[wp-trac] [WordPress Trac] #47763: Uploaded files that meet certain conditions do not hit in media search
WordPress Trac
noreply at wordpress.org
Tue Jul 23 08:00:56 UTC 2019
#47763: Uploaded files that meet certain conditions do not hit in media search
----------------------------+-----------------------------
Reporter: dxd5001 | Owner: (none)
Type: defect (bug) | Status: new
Priority: normal | Milestone: Awaiting Review
Component: Media | Version: 5.2.2
Severity: normal | Keywords:
Focuses: administration |
----------------------------+-----------------------------
I upload a media file, but it does not appear on the media page when
searching the file by the filename.
In my observation, it only happens when this condition has gathered:
1. The file created with a macOS X
2. The file named in Japanese like “ワードプレス.pdf”
3. The name included a sonant mark and/or P‐sound consonant mark
4. Uploaded from a web browser except for Safari
I think this is caused by Unicode Normalization and APFS and/or HFS+ (both
are a file system of macOS X).
The file system uses Normalization Form D (decomposition) for naming, but
when I type the name in search window from a browser except Safari, it
behaves as Normalization Form C (composition), so these characters don't
match.
プ - The character with P‐sound consonant mark added in a filename
{{{
Unicode: U+30D5 U+309A, UTF-8: E3 83 95 E3 82 9A
}}}
プ - The character with P‐sound consonant mark typed in the search window
from a browser (Chrome)
{{{
KATAKANA LETTER PU
Unicode: U+30D7, UTF-8: E3 83 97
}}}
These characters look the same but not the same.
You can check easily by copy & paste above characters to macOS character
viewer.
Right-click the character and copy to get detail information.
Fortunately, there is a normalizer class in PHP
(https://www.php.net/manual/en/class.normalizer.php).
So I tried using this class in the function wp_unique_filename(wp-
includes/functions.php) and the results are good.
I added this code in wp-includes/functions.php line 2257:
{{{#!php
<?php
// Unicode Normalization: Normalize Form D (decomposition) to Form
C (composition).
if ( Normalizer::isNormalized( $filename, Normalizer::FORM_D ) ) {
$filename = Normalizer::normalize( $filename,
Normalizer::FORM_C );
}
}}}
The file appears in search results on the media page.

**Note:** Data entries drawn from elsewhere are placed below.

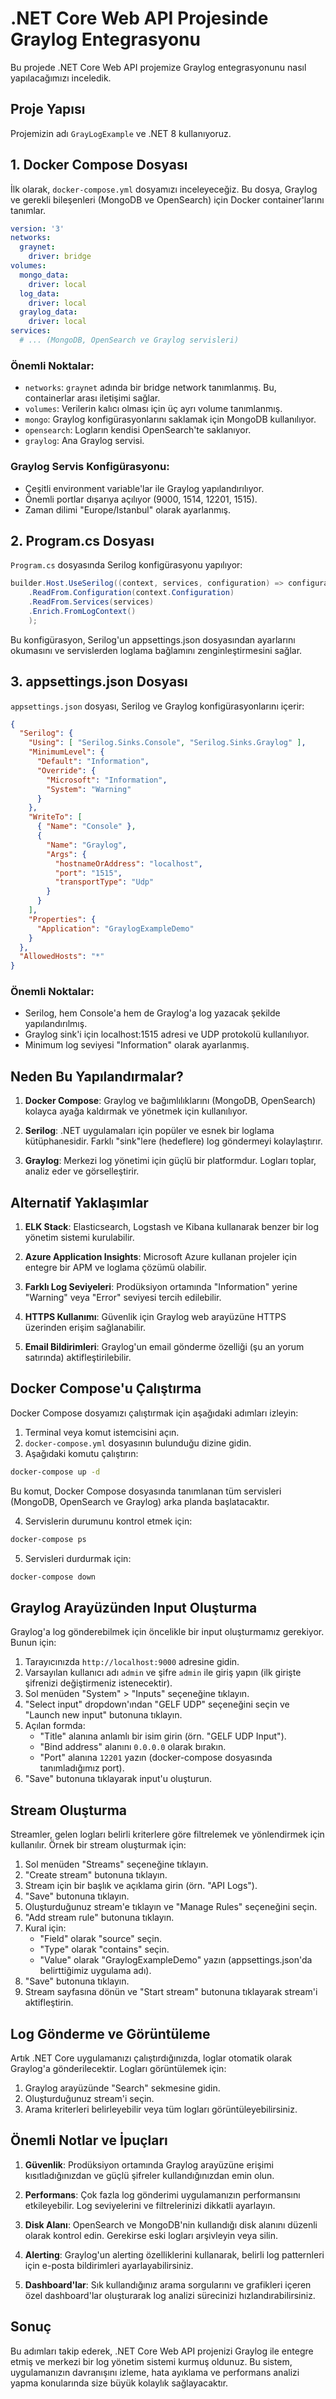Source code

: # .NET Core Web API Projesinde Graylog Entegrasyonu

Bu projede .NET Core Web API projemize Graylog entegrasyonunu nasıl yapılacağımızı inceledik.

## Proje Yapısı

Projemizin adı `GrayLogExample` ve .NET 8 kullanıyoruz. 

## 1. Docker Compose Dosyası

İlk olarak, `docker-compose.yml` dosyamızı inceleyeceğiz. Bu dosya, Graylog ve gerekli bileşenleri (MongoDB ve OpenSearch) için Docker container'larını tanımlar.

```yaml
version: '3'
networks:
  graynet:
    driver: bridge
volumes:
  mongo_data:
    driver: local
  log_data:
    driver: local
  graylog_data:
    driver: local
services:
  # ... (MongoDB, OpenSearch ve Graylog servisleri)
```

### Önemli Noktalar:
- `networks`: `graynet` adında bir bridge network tanımlanmış. Bu, containerlar arası iletişimi sağlar.
- `volumes`: Verilerin kalıcı olması için üç ayrı volume tanımlanmış.
- `mongo`: Graylog konfigürasyonlarını saklamak için MongoDB kullanılıyor.
- `opensearch`: Logların kendisi OpenSearch'te saklanıyor.
- `graylog`: Ana Graylog servisi.

### Graylog Servis Konfigürasyonu:
- Çeşitli environment variable'lar ile Graylog yapılandırılıyor.
- Önemli portlar dışarıya açılıyor (9000, 1514, 12201, 1515).
- Zaman dilimi "Europe/Istanbul" olarak ayarlanmış.

## 2. Program.cs Dosyası

`Program.cs` dosyasında Serilog konfigürasyonu yapılıyor:

```csharp
builder.Host.UseSerilog((context, services, configuration) => configuration
    .ReadFrom.Configuration(context.Configuration)
    .ReadFrom.Services(services)
    .Enrich.FromLogContext() 
    );
```

Bu konfigürasyon, Serilog'un appsettings.json dosyasından ayarlarını okumasını ve servislerden loglama bağlamını zenginleştirmesini sağlar.

## 3. appsettings.json Dosyası

`appsettings.json` dosyası, Serilog ve Graylog konfigürasyonlarını içerir:

```json
{
  "Serilog": {
    "Using": [ "Serilog.Sinks.Console", "Serilog.Sinks.Graylog" ],
    "MinimumLevel": {
      "Default": "Information",
      "Override": {
        "Microsoft": "Information",
        "System": "Warning"
      }
    },
    "WriteTo": [
      { "Name": "Console" },
      {
        "Name": "Graylog",
        "Args": {
          "hostnameOrAddress": "localhost",
          "port": "1515",
          "transportType": "Udp"
        }
      }
    ],
    "Properties": {
      "Application": "GraylogExampleDemo"
    }
  },
  "AllowedHosts": "*"
}
```

### Önemli Noktalar:
- Serilog, hem Console'a hem de Graylog'a log yazacak şekilde yapılandırılmış.
- Graylog sink'i için localhost:1515 adresi ve UDP protokolü kullanılıyor.
- Minimum log seviyesi "Information" olarak ayarlanmış.

## Neden Bu Yapılandırmalar?

1. **Docker Compose**: Graylog ve bağımlılıklarını (MongoDB, OpenSearch) kolayca ayağa kaldırmak ve yönetmek için kullanılıyor.

2. **Serilog**: .NET uygulamaları için popüler ve esnek bir loglama kütüphanesidir. Farklı "sink"lere (hedeflere) log göndermeyi kolaylaştırır.

3. **Graylog**: Merkezi log yönetimi için güçlü bir platformdur. Logları toplar, analiz eder ve görselleştirir.

## Alternatif Yaklaşımlar

1. **ELK Stack**: Elasticsearch, Logstash ve Kibana kullanarak benzer bir log yönetim sistemi kurulabilir.

2. **Azure Application Insights**: Microsoft Azure kullanan projeler için entegre bir APM ve loglama çözümü olabilir.

3. **Farklı Log Seviyeleri**: Prodüksiyon ortamında "Information" yerine "Warning" veya "Error" seviyesi tercih edilebilir.

4. **HTTPS Kullanımı**: Güvenlik için Graylog web arayüzüne HTTPS üzerinden erişim sağlanabilir.

5. **Email Bildirimleri**: Graylog'un email gönderme özelliği (şu an yorum satırında) aktifleştirilebilir.

 

## Docker Compose'u Çalıştırma

Docker Compose dosyamızı çalıştırmak için aşağıdaki adımları izleyin:

1. Terminal veya komut istemcisini açın.
2. `docker-compose.yml` dosyasının bulunduğu dizine gidin.
3. Aşağıdaki komutu çalıştırın:

```bash
docker-compose up -d
```

Bu komut, Docker Compose dosyasında tanımlanan tüm servisleri (MongoDB, OpenSearch ve Graylog) arka planda başlatacaktır.

4. Servislerin durumunu kontrol etmek için:

```bash
docker-compose ps
```

5. Servisleri durdurmak için:

```bash
docker-compose down
```

## Graylog Arayüzünden Input Oluşturma

Graylog'a log gönderebilmek için öncelikle bir input oluşturmamız gerekiyor. Bunun için:

1. Tarayıcınızda `http://localhost:9000` adresine gidin.
2. Varsayılan kullanıcı adı `admin` ve şifre `admin` ile giriş yapın (ilk girişte şifrenizi değiştirmeniz istenecektir).
3. Sol menüden "System" > "Inputs" seçeneğine tıklayın.
4. "Select input" dropdown'ından "GELF UDP" seçeneğini seçin ve "Launch new input" butonuna tıklayın.
5. Açılan formda:
   - "Title" alanına anlamlı bir isim girin (örn. "GELF UDP Input").
   - "Bind address" alanını `0.0.0.0` olarak bırakın.
   - "Port" alanına `12201` yazın (docker-compose dosyasında tanımladığımız port).
6. "Save" butonuna tıklayarak input'u oluşturun.

## Stream Oluşturma

Streamler, gelen logları belirli kriterlere göre filtrelemek ve yönlendirmek için kullanılır. Örnek bir stream oluşturmak için:

1. Sol menüden "Streams" seçeneğine tıklayın.
2. "Create stream" butonuna tıklayın.
3. Stream için bir başlık ve açıklama girin (örn. "API Logs").
4. "Save" butonuna tıklayın.
5. Oluşturduğunuz stream'e tıklayın ve "Manage Rules" seçeneğini seçin.
6. "Add stream rule" butonuna tıklayın.
7. Kural için:
   - "Field" olarak "source" seçin.
   - "Type" olarak "contains" seçin.
   - "Value" olarak "GraylogExampleDemo" yazın (appsettings.json'da belirttiğimiz uygulama adı).
8. "Save" butonuna tıklayın.
9. Stream sayfasına dönün ve "Start stream" butonuna tıklayarak stream'i aktifleştirin.

## Log Gönderme ve Görüntüleme

Artık .NET Core uygulamanızı çalıştırdığınızda, loglar otomatik olarak Graylog'a gönderilecektir. Logları görüntülemek için:

1. Graylog arayüzünde "Search" sekmesine gidin.
2. Oluşturduğunuz stream'i seçin.
3. Arama kriterleri belirleyebilir veya tüm logları görüntüleyebilirsiniz.

## Önemli Notlar ve İpuçları

1. **Güvenlik**: Prodüksiyon ortamında Graylog arayüzüne erişimi kısıtladığınızdan ve güçlü şifreler kullandığınızdan emin olun.

2. **Performans**: Çok fazla log gönderimi uygulamanızın performansını etkileyebilir. Log seviyelerini ve filtrelerinizi dikkatli ayarlayın.

3. **Disk Alanı**: OpenSearch ve MongoDB'nin kullandığı disk alanını düzenli olarak kontrol edin. Gerekirse eski logları arşivleyin veya silin.

4. **Alerting**: Graylog'un alerting özelliklerini kullanarak, belirli log patternleri için e-posta bildirimleri ayarlayabilirsiniz.

5. **Dashboard'lar**: Sık kullandığınız arama sorgularını ve grafikleri içeren özel dashboard'lar oluşturarak log analizi sürecinizi hızlandırabilirsiniz.

## Sonuç

Bu adımları takip ederek, .NET Core Web API projenizi Graylog ile entegre etmiş ve merkezi bir log yönetim sistemi kurmuş oldunuz. Bu sistem, uygulamanızın davranışını izleme, hata ayıklama ve performans analizi yapma konularında size büyük kolaylık sağlayacaktır.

And also a page that
file attached to the content area will hit by text search from the front-
end search box.
Although we can deal with this problem using “wp_unique_filename” filter
and above class, I think it’s better to handle it in the core file.
—
Test Environment:
WordPress 5.2.2
PHP 7.2.17
MySQL 5.7.16
macOS X 10.14.5 (MacBook Air)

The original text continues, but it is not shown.